Canadian producers and manufacturers thrived on these “Imperial Trade Preferences,” exporting and importing items within this protective British framework for international trade. The terminology shifted to “Commonwealth Trading Preferences” but the economic advantage remained: access to world markets on good terms.
Bird’s Woollen Mill, Muskoka’s biggest economic engine at the time, imported the latest machinery from Britain and sold Bird’s Blankets and other products, made with wool bought from district sheep farmers, throughout the Empire. The Anglo-Canadian tanneries at Huntsville and Bracebridge, combined with Bracebridge’s Beardmore tannery, propelled Muskoka into the British Empire’s largest leather producer. Wood from the mills at Gravenhurst and Huntsville, particularly hardwoods like maple and oak, were in constant profitable demand in Britain for everything from bowling alleys and fine furniture to butchers’ blocks and airplane propellers.
After the Second World War, advent of synthetic fabrics chased wool off the clothing racks and Bird’s Mill closed; rubber replaced leather for shoes and industrial belting and sent our tanneries packing; and aluminum and plastics displaced wood for manufactured items and reduced Muskoka forestry and milling. But Canada’s trade with Britain still flourished, above 40 percent of total exports, and Muskoka retailers offered a variety of tweeds and tartans, brogues and oxfords, medicines, books, machinery, automobiles, tools, and marmalades, teas and tobaccos all processed in the UK after import from other British colonies.

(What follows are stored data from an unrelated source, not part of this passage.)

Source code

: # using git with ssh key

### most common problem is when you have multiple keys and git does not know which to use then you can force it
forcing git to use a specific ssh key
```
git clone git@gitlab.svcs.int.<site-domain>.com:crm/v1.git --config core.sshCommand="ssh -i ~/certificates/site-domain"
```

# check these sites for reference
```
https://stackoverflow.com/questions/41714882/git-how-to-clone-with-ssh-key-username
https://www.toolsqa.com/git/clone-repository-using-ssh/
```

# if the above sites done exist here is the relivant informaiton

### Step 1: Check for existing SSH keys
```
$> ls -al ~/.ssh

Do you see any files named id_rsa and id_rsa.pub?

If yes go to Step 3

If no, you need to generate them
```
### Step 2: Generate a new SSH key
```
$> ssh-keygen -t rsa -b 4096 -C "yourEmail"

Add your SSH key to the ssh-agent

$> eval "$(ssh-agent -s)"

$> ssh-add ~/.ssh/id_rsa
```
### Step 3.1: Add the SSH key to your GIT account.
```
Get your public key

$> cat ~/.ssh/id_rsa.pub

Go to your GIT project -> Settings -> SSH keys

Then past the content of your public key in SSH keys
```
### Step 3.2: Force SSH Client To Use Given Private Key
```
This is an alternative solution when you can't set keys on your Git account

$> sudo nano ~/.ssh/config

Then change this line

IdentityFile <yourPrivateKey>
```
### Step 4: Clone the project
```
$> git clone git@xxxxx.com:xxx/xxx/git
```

But all the while the 13 American colonies that broke from the British Empire to form the “United States of America,” were geographically and economically expanding their own empire. The “pull” was magnetic. By 1911 Prime Minister Wilfrid Laurier campaigned on a Canada-U.S. “reciprocity” treaty for open trade, which Conservatives under Robert Borden opposed in favour of maintaining British Empire trade preferences. Borden won the election.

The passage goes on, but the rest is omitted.